The whole spectacle of Hirohito’s visit to England also impressed the first secretary of the Japanese Embassy in London, Yoshida Shigeru, as can be seen in this letter to his father-in-law, Makino:
The current visit of the crown prince was greatly welcomed in this country. Needless to say, one could not have wished for a more cordial reception by the [British] imperial house. I am utterly overjoyed to see how popular he is among high and low alike. I think our crown prince received the natural adoration of everybody because he expresses himself simply, straightforwardly, and honestly
. Although such qualities are inborn, he is indeed very wise. 73
Yoshida may have had few opportunities to meet and observe the crown prince before he wrote to Makino. Yet one cannot doubt for a moment his profoundly positive emotions on looking at Hirohito and seeing an image of “inborn” qualities that, by definition, were associated with the national polity, centered on the Imperial House. Even if what Yoshida was seeing was his own idealized image of the throne in the persona of the crown prince, the image that reached his eye was the same one seen by many Japanese elites. Precisely this eagerness and idealism of people like Yoshida to believe that the crown prince symbolized a future Japan that was better than the present one must be counted among the reasons for the success of the Western tour.

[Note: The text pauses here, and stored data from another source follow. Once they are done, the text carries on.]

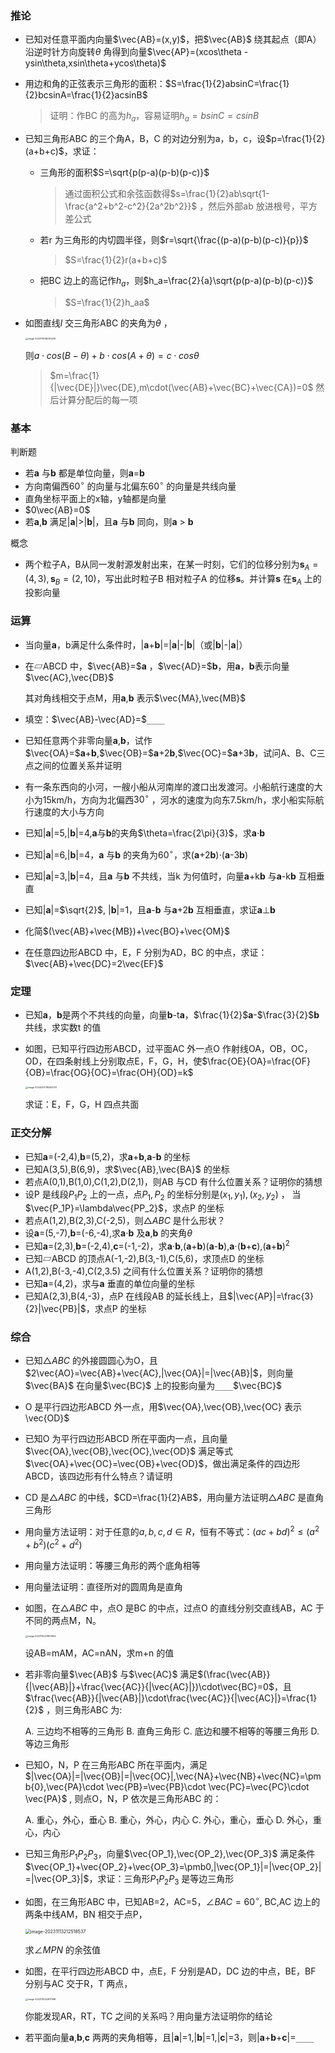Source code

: ### 推论

- 已知对任意平面内向量$\vec{AB}=(x,y)$，把$\vec{AB}$ 绕其起点（即A）沿逆时针方向旋转$\theta$ 角得到向量$\vec{AP}=(xcos\theta -ysin\theta,xsin\theta+ycos\theta)$ 

- 用边和角的正弦表示三角形的面积：$S=\frac{1}{2}absinC=\frac{1}{2}bcsinA=\frac{1}{2}acsinB$

  > 证明：作BC 的高为$h_a$，容易证明$h_a=bsinC=csinB$
  
- 已知三角形ABC 的三个角A，B，C 的对边分别为a，b，c，设$p=\frac{1}{2}(a+b+c)$，求证：

  - 三角形的面积$S=\sqrt{p(p-a)(p-b)(p-c)}$

    > 通过面积公式和余弦函数得$s=\frac{1}{2}ab\sqrt{1-\frac{a^2+b^2-c^2}{2a^2b^2}}$ ，然后外部ab 放进根号，平方差公式

  - 若r 为三角形的内切圆半径，则$r=\sqrt{\frac{(p-a)(p-b)(p-c)}{p}}$

    > $S=\frac{1}{2}r(a+b+c)$

  - 把BC 边上的高记作$h_a$，则$h_a=\frac{2}{a}\sqrt{p(p-a)(p-b)(p-c)}$

    > $S=\frac{1}{2}h_aa$

- 如图直线$l$ 交三角形ABC 的夹角为$\theta$ ，

  <img src="image-20231114165304215.png" alt="image-20231114165304215" style="zoom:25%;" />

  则$a\cdot cos(B-\theta)+b\cdot cos(A+\theta)=c\cdot cos\theta$

  > $m=\frac{1}{|\vec{DE}|}\vec{DE},m\cdot(\vec{AB}+\vec{BC}+\vec{CA})=0$ 然后计算分配后的每一项

### 基本

判断题

- 若**a** 与**b** 都是单位向量，则**a**=**b**
- 方向南偏西$60^\circ$ 的向量与北偏东$60^\circ$ 的向量是共线向量
- 直角坐标平面上的x轴，y轴都是向量
- $0\vec{AB}=0$
- 若**a**,**b** 满足|**a**|>|**b**|，且**a** 与**b** 同向，则**a** > **b**

概念

- 两个粒子A，B从同一发射源发射出来，在某一时刻，它们的位移分别为$\pmb s_A=(4,3),\pmb s_B=(2,10)$，写出此时粒子B 相对粒子A 的位移**s**。并计算**s** 在$\pmb s_A$ 上的投影向量



### 运算

- 当向量**a**，b满足什么条件时，|**a**+**b**|=|**a**|-|**b**|（或|**b**|-|**a**|）

- 在▱ABCD 中，$\vec{AB}=$**a** ，$\vec{AD}=$**b**，用**a**，**b**表示向量$\vec{AC},\vec{DB}$

  其对角线相交于点M，用**a**,**b** 表示$\vec{MA},\vec{MB}$

- 填空：$\vec{AB}-\vec{AD}=$`____`

- 已知任意两个非零向量**a**,**b**，试作$\vec{OA}=$**a**+**b**,$\vec{OB}=$**a**+2**b**,$\vec{OC}=$**a**+3**b**，试问A、B、C三点之间的位置关系并证明

- 有一条东西向的小河，一艘小船从河南岸的渡口出发渡河。小船航行速度的大小为15km/h，方向为北偏西$30^\circ$ ，河水的速度为向东7.5km/h，求小船实际航行速度的大小与方向

- 已知|**a**|=5,|**b**|=4,**a**与**b**的夹角$\theta=\frac{2\pi}{3}$，求**a**$\cdot$**b**

- 已知|**a**|=6,|**b**|=4，**a** 与**b** 的夹角为$60^\circ$，求(**a**+2**b**)$\cdot$(**a**-3**b**)

- 已知|**a**|=3,|**b**|=4，且**a** 与**b** 不共线，当k 为何值时，向量**a**+k**b** 与**a**-k**b** 互相垂直

- 已知|**a**|=$\sqrt{2}$, |**b**|=1，且**a**-**b** 与**a**+2**b** 互相垂直，求证**a**$\perp$**b**

- 化简$(\vec{AB}+\vec{MB})+\vec{BO}+\vec{OM}$

- 在任意四边形ABCD 中，E，F 分别为AD，BC 的中点，求证：$\vec{AB}+\vec{DC}=2\vec{EF}$



### 定理

- 已知**a**，**b**是两个不共线的向量，向量**b**-t**a**，$\frac{1}{2}$**a**-$\frac{3}{2}$**b** 共线，求实数t 的值

- 如图，已知平行四边形ABCD，过平面AC 外一点O 作射线OA，OB，OC，OD，在四条射线上分别取点E，F，G，H，使$\frac{OE}{OA}=\frac{OF}{OB}=\frac{OG}{OC}=\frac{OH}{OD}=k$

  <img src="image-20240307185553751.png" alt="image-20240307185553751" style="zoom:25%;" />

  求证：E，F，G，H 四点共面



### 正交分解

- 已知**a**=(-2,4),**b**=(5,2)，求**a**+**b**,**a**-**b** 的坐标
- 已知A(3,5),B(6,9)，求$\vec{AB},\vec{BA}$ 的坐标
- 若点A(0,1),B(1,0),C(1,2),D(2,1)，则AB 与CD 有什么位置关系？证明你的猜想
- 设P 是线段$P_1P_2$ 上的一点，点$P_1,P_2$ 的坐标分别是$(x_1,y_1),(x_2,y_2)$ ， 当$\vec{P_1P}=\lambda\vec{PP_2}$，求点P 的坐标
- 若点A(1,2),B(2,3),C(-2,5)，则$\triangle ABC$ 是什么形状？
- 设**a**=(5,-7),**b**=(-6,-4),求**a**$\cdot$**b** 及**a**,**b** 的夹角$\theta$
- 已知**a**=(2,3),**b**=(-2,4),**c**=(-1,-2)，求**a**$\cdot$**b**,(**a**+**b**)(**a**-**b**),**a**$\cdot$(**b**+**c**),(**a**+**b**)$^2$
- 已知▱ABCD 的顶点A(-1,-2),B(3,-1),C(5,6)，求顶点D 的坐标
- A(1,2),B(-3,-4),C(2,3.5) 之间有什么位置关系？证明你的猜想
- 已知**a**=(4,2)，求与**a** 垂直的单位向量的坐标
- 已知A(2,3),B(4,-3)，点P 在线段AB 的延长线上，且$|\vec{AP}|=\frac{3}{2}|\vec{PB}|$，求点P 的坐标

### 综合

- 已知$\triangle ABC$ 的外接圆圆心为O，且$2\vec{AO}=\vec{AB}+\vec{AC},|\vec{OA}|=|\vec{AB}|$，则向量$\vec{BA}$ 在向量$\vec{BC}$ 上的投影向量为`____`$\vec{BC}$ 

- O 是平行四边形ABCD 外一点，用$\vec{OA},\vec{OB},\vec{OC} 表示\vec{OD}$

- 已知O 为平行四边形ABCD 所在平面内一点，且向量$\vec{OA},\vec{OB},\vec{OC},\vec{OD}$ 满足等式$\vec{OA}+\vec{OC}=\vec{OB}+\vec{OD}$，做出满足条件的四边形ABCD，该四边形有什么特点？请证明 

- CD 是$\triangle ABC$ 的中线，$CD=\frac{1}{2}AB$，用向量方法证明$\triangle ABC$ 是直角三角形

- 用向量方法证明：对于任意的$a,b,c,d\in R$，恒有不等式：$(ac+bd)^2\le(a^2+b^2)(c^2+d^2)$

- 用向量方法证明：等腰三角形的两个底角相等

- 用向量法证明：直径所对的圆周角是直角

- 如图，在$\triangle ABC$ 中，点O 是BC 的中点，过点O 的直线分别交直线AB，AC 于不同的两点M，N。

  <img src="image-20231112231831804.png" alt="image-20231112231831804" style="zoom:25%;" />

  设AB=mAM，AC=nAN，求m+n 的值

- 若非零向量$\vec{AB}$ 与$\vec{AC}$ 满足$(\frac{\vec{AB}}{|\vec{AB}|}+\frac{\vec{AC}}{|\vec{AC}|})\cdot\vec{BC}=0$，且$\frac{\vec{AB}}{|\vec{AB}|}\cdot\frac{\vec{AC}}{|\vec{AC}|}=\frac{1}{2}$ ，则三角形ABC 为:

  A. 三边均不相等的三角形  B. 直角三角形  C. 底边和腰不相等的等腰三角形  D. 等边三角形

- 已知O，N，P 在三角形ABC 所在平面内，满足$|\vec{OA}|=|\vec{OB}|=|\vec{OC}|,\vec{NA}+\vec{NB}+\vec{NC}=\pmb{0},\vec{PA}\cdot \vec{PB}=\vec{PB}\cdot \vec{PC}=\vec{PC}\cdot \vec{PA}$ , 则点O，N，P 依次是三角形ABC 的：

  A. 重心，外心，垂心    B. 重心，外心，内心    C. 外心，重心，垂心    D. 外心，重心，内心

- 已知三角形$P_1P_2P_3$，向量$\vec{OP_1},\vec{OP_2},\vec{OP_3}$ 满足条件$\vec{OP_1}+\vec{OP_2}+\vec{OP_3}=\pmb0,|\vec{OP_1}|=|\vec{OP_2}|=|\vec{OP_3}|$，求证：三角形$P_1P_2P_3$ 是等边三角形

- 如图，在三角形ABC 中，已知AB=2，AC=5，$\angle BAC=60^\circ$, BC,AC 边上的两条中线AM，BN 相交于点P，

  <img src="image-20231113212518537.png" alt="image-20231113212518537" style="zoom:50%;" />

  求$\angle MPN$ 的余弦值
  
- 如图，在平行四边形ABCD 中，点E，F 分别是AD，DC 边的中点，BE，BF 分别与AC 交于R，T 两点，

  <img src="image-20231114142817588.png" alt="image-20231114142817588" style="zoom:25%;" />

  你能发现AR，RT，TC 之间的关系吗？用向量方法证明你的结论

- 若平面向量**a**,**b**,**c** 两两的夹角相等，且|**a**|=1,|**b**|=1,|**c**|=3，则|**a**+**b**+**c**|=`____`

Later in life Hirohito claimed that his European tour led him to realize that he had been living like “a bird in a cage” and henceforth needed to open himself to the real world.74 He also implied that King George V had taught him how the British monarch counseled, encouraged, and, on occasion, warned his ministers regarding the conduct of political and military affairs, and that he had come to admire British-style constitutional monarchy. But the real image George conveyed was that of an activist monarch who judged the qualifications of candidates for prime minister and exercised his considerable political power behind the scenes (always pretending, of course, to be neutral and above the fray). If George’s example impressed the young crown prince, it encouraged him to retrieve the imperial prerogatives his father had been unable to exercise. Since George felt that the cabinet should reflect the monarch’s political judgments on cabinet appointments, the expulsion of government ministers from office, or the altering of policies he disliked, that lesson too would have encouraged Hirohito (and his entourage) to regain the waning powers of the throne.